It is with the great scholastics such as St Bonaventura and St Thomas that the doctrine of created grace becomes prominent, and it is pointed out that Bonaventura had two reasons for promoting it. First, he was concerned to rule out any Pelagian doctrine of the righteousness of human works: ‘If there were no created grace, one might think that man by his own works gives himself grace.’26 And, secondly, ‘the love of God, giving itself, is effective, producing a change in man. Consequently, the disposition, the created habitus, is the result of the presence of the God of love.’ And Bonaventura is quoted as asserting: ‘Habere est haberi, to possess (a habitus) is to be possessed by God.’27 Side by side with these two admirable reasons, it is remarked that two others, less fortunate, can be discerned in the scholastics and can be traced back to St Albertus Magnus. First, Tor an act to be meritorious, a man must in some sense be master of it; for an act to be his own, a man must be able to act as he wants.’28 Secondly, there is the highly misleading image of God and creation as separated by a kind of gulf, which needs to be bridged by an intermediary, and created grace claims to perform this function.29 However, the Report replies, the created habitus must not be thought of as an ens completum, inserted between man and the Spirit; it is an ens dynamicum, that is to say, a dynamic entity which exists only through the direct and continuous action of God who is present in the soul and disposes it to receive him.
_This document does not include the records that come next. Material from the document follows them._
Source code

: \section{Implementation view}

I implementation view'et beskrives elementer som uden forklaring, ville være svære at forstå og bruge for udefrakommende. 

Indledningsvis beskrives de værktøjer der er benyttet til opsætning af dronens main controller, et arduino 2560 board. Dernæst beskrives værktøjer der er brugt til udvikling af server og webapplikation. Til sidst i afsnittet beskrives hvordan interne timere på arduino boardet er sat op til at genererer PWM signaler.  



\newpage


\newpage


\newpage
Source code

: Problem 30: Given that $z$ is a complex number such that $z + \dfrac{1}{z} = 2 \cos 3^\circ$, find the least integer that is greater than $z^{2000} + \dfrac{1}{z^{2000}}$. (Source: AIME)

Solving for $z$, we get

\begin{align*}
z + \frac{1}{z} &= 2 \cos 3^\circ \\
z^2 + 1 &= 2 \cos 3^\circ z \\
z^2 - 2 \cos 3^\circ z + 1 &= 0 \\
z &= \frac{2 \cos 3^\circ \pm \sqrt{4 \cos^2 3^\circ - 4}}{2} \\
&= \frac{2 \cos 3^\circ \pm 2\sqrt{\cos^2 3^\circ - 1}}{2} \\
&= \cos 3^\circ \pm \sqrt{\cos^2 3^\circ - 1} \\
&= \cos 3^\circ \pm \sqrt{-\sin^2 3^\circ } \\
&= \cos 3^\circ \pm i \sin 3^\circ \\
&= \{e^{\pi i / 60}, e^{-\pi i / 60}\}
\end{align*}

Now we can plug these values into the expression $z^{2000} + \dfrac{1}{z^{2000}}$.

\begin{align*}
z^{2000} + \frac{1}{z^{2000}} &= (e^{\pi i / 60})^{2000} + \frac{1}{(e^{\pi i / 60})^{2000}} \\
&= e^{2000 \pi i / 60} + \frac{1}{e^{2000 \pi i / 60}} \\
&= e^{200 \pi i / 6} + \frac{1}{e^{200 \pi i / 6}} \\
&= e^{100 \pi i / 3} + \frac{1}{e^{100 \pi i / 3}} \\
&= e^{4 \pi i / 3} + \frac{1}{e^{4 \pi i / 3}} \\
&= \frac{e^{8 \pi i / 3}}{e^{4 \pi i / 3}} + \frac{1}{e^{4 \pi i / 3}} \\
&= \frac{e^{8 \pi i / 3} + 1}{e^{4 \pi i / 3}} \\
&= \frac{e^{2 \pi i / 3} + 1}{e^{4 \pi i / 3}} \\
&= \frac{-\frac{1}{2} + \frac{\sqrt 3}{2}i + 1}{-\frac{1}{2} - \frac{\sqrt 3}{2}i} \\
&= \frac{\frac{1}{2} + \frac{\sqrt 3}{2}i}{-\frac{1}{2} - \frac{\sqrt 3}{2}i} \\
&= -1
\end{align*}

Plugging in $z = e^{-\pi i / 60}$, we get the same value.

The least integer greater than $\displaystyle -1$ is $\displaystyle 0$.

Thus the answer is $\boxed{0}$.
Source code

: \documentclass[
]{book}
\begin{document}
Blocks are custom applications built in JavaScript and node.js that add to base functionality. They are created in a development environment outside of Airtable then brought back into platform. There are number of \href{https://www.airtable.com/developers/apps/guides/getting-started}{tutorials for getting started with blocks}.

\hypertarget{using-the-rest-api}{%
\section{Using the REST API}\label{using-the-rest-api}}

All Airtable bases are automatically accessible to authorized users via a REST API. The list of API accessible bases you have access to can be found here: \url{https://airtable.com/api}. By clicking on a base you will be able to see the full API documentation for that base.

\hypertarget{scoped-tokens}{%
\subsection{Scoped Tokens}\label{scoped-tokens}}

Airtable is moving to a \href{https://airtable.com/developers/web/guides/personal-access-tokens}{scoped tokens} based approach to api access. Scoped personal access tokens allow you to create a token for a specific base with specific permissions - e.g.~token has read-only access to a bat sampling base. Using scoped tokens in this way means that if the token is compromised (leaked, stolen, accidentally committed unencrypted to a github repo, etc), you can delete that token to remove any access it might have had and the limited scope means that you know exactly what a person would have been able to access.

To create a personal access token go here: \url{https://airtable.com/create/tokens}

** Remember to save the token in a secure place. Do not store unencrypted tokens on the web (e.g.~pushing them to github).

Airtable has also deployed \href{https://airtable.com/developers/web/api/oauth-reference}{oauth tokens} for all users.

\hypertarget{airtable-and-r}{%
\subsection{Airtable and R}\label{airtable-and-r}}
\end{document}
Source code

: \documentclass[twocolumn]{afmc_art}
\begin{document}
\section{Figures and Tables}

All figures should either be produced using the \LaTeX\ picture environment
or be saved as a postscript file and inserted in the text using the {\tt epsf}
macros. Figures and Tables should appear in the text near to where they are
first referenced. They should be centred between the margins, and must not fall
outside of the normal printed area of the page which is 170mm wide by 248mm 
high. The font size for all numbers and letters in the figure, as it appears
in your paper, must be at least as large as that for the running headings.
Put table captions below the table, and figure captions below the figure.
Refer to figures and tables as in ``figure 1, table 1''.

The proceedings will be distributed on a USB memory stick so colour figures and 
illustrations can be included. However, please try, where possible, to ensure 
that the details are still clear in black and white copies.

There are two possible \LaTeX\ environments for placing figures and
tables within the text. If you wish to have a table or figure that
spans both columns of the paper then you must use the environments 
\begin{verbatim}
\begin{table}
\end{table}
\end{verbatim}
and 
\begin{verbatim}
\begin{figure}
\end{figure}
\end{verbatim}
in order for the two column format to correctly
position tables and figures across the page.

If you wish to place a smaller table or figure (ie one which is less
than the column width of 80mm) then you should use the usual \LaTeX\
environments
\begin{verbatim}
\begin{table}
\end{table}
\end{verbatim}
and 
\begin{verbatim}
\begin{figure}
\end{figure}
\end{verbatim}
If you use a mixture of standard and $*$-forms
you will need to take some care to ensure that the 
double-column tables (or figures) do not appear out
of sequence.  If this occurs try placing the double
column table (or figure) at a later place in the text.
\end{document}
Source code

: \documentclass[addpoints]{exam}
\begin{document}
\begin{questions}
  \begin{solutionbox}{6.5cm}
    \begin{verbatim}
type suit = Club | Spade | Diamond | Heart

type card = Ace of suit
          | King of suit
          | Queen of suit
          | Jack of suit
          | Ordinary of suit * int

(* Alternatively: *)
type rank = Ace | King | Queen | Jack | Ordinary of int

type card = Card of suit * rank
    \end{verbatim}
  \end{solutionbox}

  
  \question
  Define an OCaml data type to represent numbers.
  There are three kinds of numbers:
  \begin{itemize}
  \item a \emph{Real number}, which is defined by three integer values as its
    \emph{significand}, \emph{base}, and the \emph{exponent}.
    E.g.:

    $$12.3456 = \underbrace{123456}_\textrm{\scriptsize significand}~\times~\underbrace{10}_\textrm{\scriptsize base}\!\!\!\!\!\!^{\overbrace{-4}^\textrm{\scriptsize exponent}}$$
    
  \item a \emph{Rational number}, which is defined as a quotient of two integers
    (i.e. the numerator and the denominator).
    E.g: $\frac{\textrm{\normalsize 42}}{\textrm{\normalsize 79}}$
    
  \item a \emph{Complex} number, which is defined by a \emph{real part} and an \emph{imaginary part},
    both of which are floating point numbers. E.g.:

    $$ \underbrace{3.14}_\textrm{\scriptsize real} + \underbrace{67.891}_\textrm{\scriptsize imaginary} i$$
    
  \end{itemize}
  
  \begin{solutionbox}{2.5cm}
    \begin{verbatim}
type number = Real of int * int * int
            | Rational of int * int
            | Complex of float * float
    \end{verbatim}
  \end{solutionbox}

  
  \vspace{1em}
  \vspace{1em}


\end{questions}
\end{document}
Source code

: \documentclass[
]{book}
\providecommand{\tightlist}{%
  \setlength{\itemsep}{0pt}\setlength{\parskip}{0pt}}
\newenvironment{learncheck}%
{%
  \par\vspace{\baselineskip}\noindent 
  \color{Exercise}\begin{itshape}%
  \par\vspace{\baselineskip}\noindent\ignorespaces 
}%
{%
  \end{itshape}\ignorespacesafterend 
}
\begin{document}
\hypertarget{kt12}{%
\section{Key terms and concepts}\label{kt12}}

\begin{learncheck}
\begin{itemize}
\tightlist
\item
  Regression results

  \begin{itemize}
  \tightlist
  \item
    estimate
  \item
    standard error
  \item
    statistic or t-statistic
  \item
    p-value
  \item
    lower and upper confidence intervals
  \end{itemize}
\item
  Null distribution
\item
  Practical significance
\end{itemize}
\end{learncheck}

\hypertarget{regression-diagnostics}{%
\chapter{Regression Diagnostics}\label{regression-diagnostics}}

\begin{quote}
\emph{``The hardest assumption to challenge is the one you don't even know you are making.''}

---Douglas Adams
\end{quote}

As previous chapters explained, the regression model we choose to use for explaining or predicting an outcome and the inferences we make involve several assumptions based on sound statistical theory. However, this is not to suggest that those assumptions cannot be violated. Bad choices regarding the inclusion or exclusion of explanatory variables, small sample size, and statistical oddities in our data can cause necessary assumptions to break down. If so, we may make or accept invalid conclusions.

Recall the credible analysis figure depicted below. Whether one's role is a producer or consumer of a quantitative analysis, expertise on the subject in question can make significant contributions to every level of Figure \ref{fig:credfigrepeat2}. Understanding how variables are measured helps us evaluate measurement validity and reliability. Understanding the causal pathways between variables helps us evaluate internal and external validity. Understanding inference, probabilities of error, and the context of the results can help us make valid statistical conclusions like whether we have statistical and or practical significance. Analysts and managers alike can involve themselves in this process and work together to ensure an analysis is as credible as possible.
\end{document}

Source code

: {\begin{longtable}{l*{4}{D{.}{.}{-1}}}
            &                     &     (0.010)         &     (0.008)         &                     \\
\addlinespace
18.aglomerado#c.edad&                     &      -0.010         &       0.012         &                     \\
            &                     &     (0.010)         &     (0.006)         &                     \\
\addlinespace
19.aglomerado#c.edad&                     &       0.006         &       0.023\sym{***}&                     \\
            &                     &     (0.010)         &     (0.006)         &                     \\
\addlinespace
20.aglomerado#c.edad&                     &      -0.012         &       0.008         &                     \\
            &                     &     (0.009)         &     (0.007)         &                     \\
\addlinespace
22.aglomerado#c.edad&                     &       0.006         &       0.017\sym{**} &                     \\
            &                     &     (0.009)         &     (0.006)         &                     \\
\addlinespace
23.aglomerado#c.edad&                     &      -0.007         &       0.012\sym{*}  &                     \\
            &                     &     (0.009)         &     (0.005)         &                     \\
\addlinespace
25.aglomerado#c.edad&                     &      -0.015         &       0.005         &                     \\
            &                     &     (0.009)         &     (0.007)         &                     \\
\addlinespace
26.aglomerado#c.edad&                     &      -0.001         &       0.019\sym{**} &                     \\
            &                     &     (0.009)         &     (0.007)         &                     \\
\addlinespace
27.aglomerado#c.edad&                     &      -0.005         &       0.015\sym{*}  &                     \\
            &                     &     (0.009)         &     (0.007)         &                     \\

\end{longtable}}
The risk of ‘turning grace into a thing’ is thus not to be dismissed as a myth, but the risk can be avoided, and St Thomas does in fact avoid it.
For St Thomas, we are told, grace is a reality but it is not an object. If the Spirit dwells in a man, the man is changed and the habitus results from this. No antecedent habitus is needed: the habitus has no cause but God himself, in the very moment in which he gives himself. And it is ‘an active tension set up by God at work in man… nothing less than the will of God expressing itself unceasingly within the complex reality of the being of man.’30
Why, then, it is asked in conclusion, did Luther go back to Peter Lombard and accept only uncreated grace? As in other sixteenth-century issues, nominalism was the villain. For the late scholastics, such as Biel and Ockham, the habitus ‘could not but be something separated from God, shut off inside the closed system of humanity, with God removed to an arbitrary and inaccessible transcendence. Because nominalism could conceive of no real contact between the creature and the Creator, it presented the habitus as an intermediate being, a separate entity in itself, possessed by man apart from the influence of grace.’31 The consequence was that, in order to rule out Pelagianism, Luther rejected the very notion which had been originally introduced for that precise purpose. But he would not have rejected Bonaventura's Habere est haberi and, in spite of his repudiation of the doctrine that grace produces a habitual transformation in us, he did recover from elsewhere the idea of a real transformation of man by grace.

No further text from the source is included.